This is a tool to reduce the size of PDF files by removing or compressing images. It can also be asked to only output a section of pages from the original PDF file.
When uploading PDFs for LLMs, the file size is usually limited. Some PDFs contain a large number of high quality images that bump up the file size.
Whenever this happened, I would just copy/paste the text. But, I don’t know if the PDF processing on the server is getting better and that the visual context of the PDF is also being used. So, an easy solution is to have a tool that can reduce the size of the PDF file by compressing the images since high quality images are probably not necessary.
Source code is available on GitHub and the PyPi package is available here.
Usage
$ reduce-pdf <input-file> <output-file> [options]
Options
- ‘–remove’: Remove images from the PDF file.
- ‘–compress’: Compress images in the PDF file with the given JPEG quality. The quality is a number between 0 and 100. The default is 0.
- ‘–start_page’: The first page to output. The default is 1.
- ‘–end_page’: The last page to output. The default is the last page of the input file.
Implementation
The tool is implemented in Python using the PyPDF2.
A PDF file contains a collection of objects. When removing images, we just need to find the object and delete it.
# Open the PDF file
doc = fitz.open(pdf_file_path)
# Iterate through the pages
for page_no in range(len(doc)):
page = doc.load_page(page_no)
# Iterate through the images and delete them
img_list = page.get_images(full=True)
for img in img_list:
xref = img[0]
doc._deleteObject(xref)
# Save the changes
doc.save("images_removed.pdf", garbage=4, deflate=True, clean=True)
doc.close()
When compressing images, we need to find the images, get the image data, compress it, put it in the same place as the original image and then delete the original image.

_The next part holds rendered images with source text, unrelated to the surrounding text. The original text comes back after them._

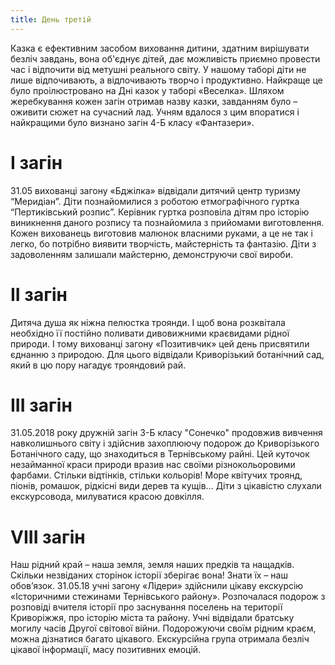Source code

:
 ```yaml
---
title: День третій
---
```


Казка є ефективним засобом виховання дитини, здатним вирішувати безліч завдань, вона об'єднує дітей, дає можливість приємно провести час і відпочити від метушні реального світу. У нашому таборі діти не лише відпочивають, а відпочивають творчо і продуктивно. Найкраще це було проілюстровано на Дні казок у таборі «Веселка». Шляхом жеребкування кожен загін отримав назву казки, завданням було – оживити сюжет на сучасний лад. Учням вдалося з цим впоратися і найкращими було визнано загін 4-Б класу «Фантазери».

<slideshow id="_/72157694349436532" />

# І загін

31.05 вихованці загону «Бджілка» відвідали дитячий центр туризму “Меридіан”.
Діти познайомилися з роботою етмографічного гуртка “Пертиківський розпис”. Керівник гуртка розповіла дітям про історію виникнення даного розпису та познайомила з прийомами виготовлення. Кожен вихованець виготовив малюнок власними руками, а це не так і легко, бо потрібно виявити творчість, майстерність та фантазію. Діти з задоволенням залишали майстерню, демонструючи свої вироби.

<slideshow id="_/72157696921879824" />

# ІІ загін

Дитяча душа як ніжна пелюстка троянди. І щоб вона розквітала необхідно її постійно поливати дивовижними краєвидами рідної природи. І тому вихованці загону «Позитивчик» цей день присвятили єднанню з природою. Для цього відвідали Криворізький ботанічний сад, який в цю пору нагадує трояндовий рай.

<slideshow id="_/72157691719552750" />

# ІІІ загін

31.05.2018 року дружній загін 3-Б класу "Сонечко" продовжив вивчення навколишнього світу і здійснив захоплюючу подорож до Криворізького Ботанічного саду, що знаходиться в Тернівському райні. Цей куточок незайманної краси природи вразив нас своїми різнокольоровими фарбами. Стільки відтінків, стільки кольорів! Море квітучих троянд, піонів, ромашок, рідкісні види дерев та кущів... Діти з цікавістю слухали екскурсовода, милуватися красою довкілля.

<slideshow id="_/72157669642810858" />

# VIII загін

Наш рідний край – наша земля, земля наших предків та нащадків. Скільки незвіданих сторінок історії зберігає вона! Знати їх – наш обов’язок.
31.05.18 учні загону «Лідери» здійснили цікаву екскурсію «Історичними стежинами Тернівського району». Розпочалася подорож з розповіді вчителя історії про заснування поселень на території Криворіжжя, про історію міста та району. Учні відвідали братську могилу часів Другої світової війни. Подорожуючи своїм рідним краєм, можна дізнатися багато цікавого. Екскурсійна група отримала безліч цікавої інформації, масу позитивних емоцій.

<slideshow id="_/72157694349411492" />
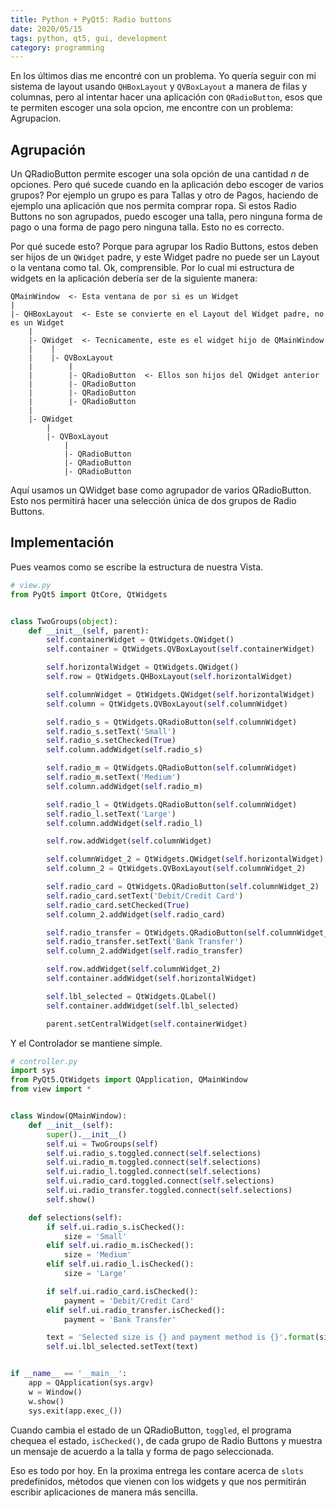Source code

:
 ```yaml
---
title: Python + PyQt5: Radio buttons
date: 2020/05/15
tags: python, qt5, gui, development
category: programming
---
```

En los últimos dias me encontré con un problema. Yo quería seguir con mi sistema de layout usando ```QHBoxLayout``` y ```QVBoxLayout``` a manera de filas y columnas, pero al intentar hacer una aplicación con ```QRadioButton```, esos que te permiten escoger una sola opcion, me encontre con un problema: Agrupacion.

## Agrupación

Un QRadioButton permite escoger una sola opción de una cantidad _n_ de opciones. Pero qué sucede cuando en la aplicación debo escoger de varios grupos? Por ejemplo un grupo es para Tallas y otro de Pagos, haciendo de ejemplo una aplicación que nos permita comprar ropa. Si estos Radio Buttons no son agrupados, puedo escoger una talla, pero ninguna forma de pago o una forma de pago pero ninguna talla. Esto no es correcto.

Por qué sucede esto? Porque para agrupar los Radio Buttons, estos deben ser hijos de un ```QWidget``` padre, y este Widget padre no puede ser un Layout o la ventana como tal. Ok, comprensible. Por lo cual mi estructura de widgets en la aplicación debería ser de la siguiente manera:

```
QMainWindow  <- Esta ventana de por si es un Widget
|
|- QHBoxLayout  <- Este se convierte en el Layout del Widget padre, no es un Widget
    |
    |- QWidget  <- Tecnicamente, este es el widget hijo de QMainWindow
    |    |
    |    |- QVBoxLayout
    |        |
    |        |- QRadioButton  <- Ellos son hijos del QWidget anterior
    |        |- QRadioButton
    |        |- QRadioButton
    |        |- QRadioButton
    |
    |- QWidget
        |
        |- QVBoxLayout
            |
            |- QRadioButton
            |- QRadioButton
            |- QRadioButton
```

Aquí usamos un QWidget base como agrupador de varios QRadioButton. Esto nos permitirá hacer una selección única de dos grupos de Radio Buttons.

## Implementación

Pues veamos como se escribe la estructura de nuestra Vista.

```python
# view.py
from PyQt5 import QtCore, QtWidgets


class TwoGroups(object):
    def __init__(self, parent):
        self.containerWidget = QtWidgets.QWidget()
        self.container = QtWidgets.QVBoxLayout(self.containerWidget)

        self.horizontalWidget = QtWidgets.QWidget()
        self.row = QtWidgets.QHBoxLayout(self.horizontalWidget)

        self.columnWidget = QtWidgets.QWidget(self.horizontalWidget)
        self.column = QtWidgets.QVBoxLayout(self.columnWidget)

        self.radio_s = QtWidgets.QRadioButton(self.columnWidget)
        self.radio_s.setText('Small')
        self.radio_s.setChecked(True)
        self.column.addWidget(self.radio_s)

        self.radio_m = QtWidgets.QRadioButton(self.columnWidget)
        self.radio_m.setText('Medium')
        self.column.addWidget(self.radio_m)

        self.radio_l = QtWidgets.QRadioButton(self.columnWidget)
        self.radio_l.setText('Large')
        self.column.addWidget(self.radio_l)

        self.row.addWidget(self.columnWidget)

        self.columnWidget_2 = QtWidgets.QWidget(self.horizontalWidget)
        self.column_2 = QtWidgets.QVBoxLayout(self.columnWidget_2)

        self.radio_card = QtWidgets.QRadioButton(self.columnWidget_2)
        self.radio_card.setText('Debit/Credit Card')
        self.radio_card.setChecked(True)
        self.column_2.addWidget(self.radio_card)

        self.radio_transfer = QtWidgets.QRadioButton(self.columnWidget_2)
        self.radio_transfer.setText('Bank Transfer')
        self.column_2.addWidget(self.radio_transfer)

        self.row.addWidget(self.columnWidget_2)
        self.container.addWidget(self.horizontalWidget)

        self.lbl_selected = QtWidgets.QLabel()
        self.container.addWidget(self.lbl_selected)

        parent.setCentralWidget(self.containerWidget)
```

Y el Controlador se mantiene simple.

```python
# controller.py 
import sys
from PyQt5.QtWidgets import QApplication, QMainWindow
from view import *


class Window(QMainWindow):
    def __init__(self):
        super().__init__()
        self.ui = TwoGroups(self)
        self.ui.radio_s.toggled.connect(self.selections)
        self.ui.radio_m.toggled.connect(self.selections)
        self.ui.radio_l.toggled.connect(self.selections)
        self.ui.radio_card.toggled.connect(self.selections)
        self.ui.radio_transfer.toggled.connect(self.selections)
        self.show()

    def selections(self):
        if self.ui.radio_s.isChecked():
            size = 'Small'
        elif self.ui.radio_m.isChecked():
            size = 'Medium'
        elif self.ui.radio_l.isChecked():
            size = 'Large'

        if self.ui.radio_card.isChecked():
            payment = 'Debit/Credit Card'
        elif self.ui.radio_transfer.isChecked():
            payment = 'Bank Transfer'

        text = 'Selected size is {} and payment method is {}'.format(size, payment)
        self.ui.lbl_selected.setText(text)


if __name__ == '__main__':
    app = QApplication(sys.argv)
    w = Window()
    w.show()
    sys.exit(app.exec_())
```

Cuando cambia el estado de un QRadioButton, ```toggled```, el programa chequea el estado, ```isChecked()```, de cada grupo de Radio Buttons y muestra un mensaje de acuerdo a la talla y forma de pago seleccionada.

Eso es todo por hoy. En la proxima entrega les contare acerca de ```slots``` predefinidos, métodos que vienen con los widgets y que nos permitirán escribir aplicaciones de manera más sencilla.
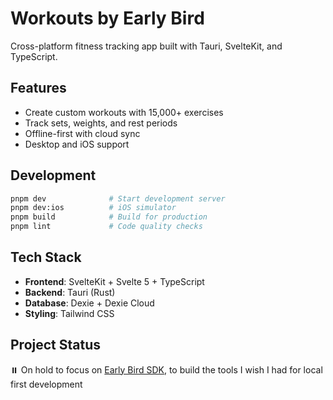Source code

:# Workouts by Early Bird

Cross-platform fitness tracking app built with Tauri, SvelteKit, and TypeScript.

## Features

- Create custom workouts with 15,000+ exercises
- Track sets, weights, and rest periods
- Offline-first with cloud sync
- Desktop and iOS support

## Development

```bash
pnpm dev              # Start development server
pnpm dev:ios          # iOS simulator
pnpm build            # Build for production
pnpm lint             # Code quality checks
```

## Tech Stack

- **Frontend**: SvelteKit + Svelte 5 + TypeScript
- **Backend**: Tauri (Rust)
- **Database**: Dexie + Dexie Cloud
- **Styling**: Tailwind CSS

## Project Status

⏸️ On hold to focus on [Early Bird SDK](https://github.com/nickrmurphy/earlybird-sdk), to build the tools I wish I had for local first development
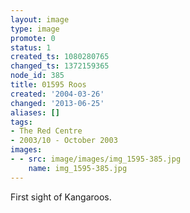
 ```yaml
---
layout: image
type: image
promote: 0
status: 1
created_ts: 1080280765
changed_ts: 1372159365
node_id: 385
title: 01595 Roos
created: '2004-03-26'
changed: '2013-06-25'
aliases: []
tags:
- The Red Centre
- 2003/10 - October 2003
images:
- - src: image/images/img_1595-385.jpg
    name: img_1595-385.jpg
---
```

First sight of Kangaroos.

# Open the original PDF file
doc = fitz.open(pdf_file_path)
# Iterate through the pages
for page_no in range(len(doc)):
page = doc.load_page(page_no)
# Get list of images on the page
img_list = page.get_images(full=True)
for img in img_list:
xref = img[0]
base_image = doc.extract_image(xref)
img_bytes = base_image["image"]
# Open the image using PIL
image = Image.open(io.BytesIO(img_bytes))
# Compress the image - adjust quality as needed
with io.BytesIO() as output:
image.save(output, format='JPEG', quality=25) # Adjust quality for higher compression
compressed_image_bytes = output.getvalue()
# Replace the original image with the compressed one
image_rect = page.get_image_rects(xref)[0]
# Delete the original image from the PDF
doc._deleteObject(xref)
page.insert_image(rect=image_rect, stream=compressed_image_bytes)
# Save the changes to a new file
doc.save("images_compressed.pdf", garbage=4, deflate=True, clean=True)
doc.close()
When removing pages, if we just delete the pages the pages go away but the internal contents of the page is still in the PDF file and the file size is not reduced. So, we have to go into usused pages and delete all of the images there.
The full script for the tool is available here
Limitations
- The tool compresses everything to JPEG and so the transparency is lost if the original image was PNG. It currently replaces it with a black background.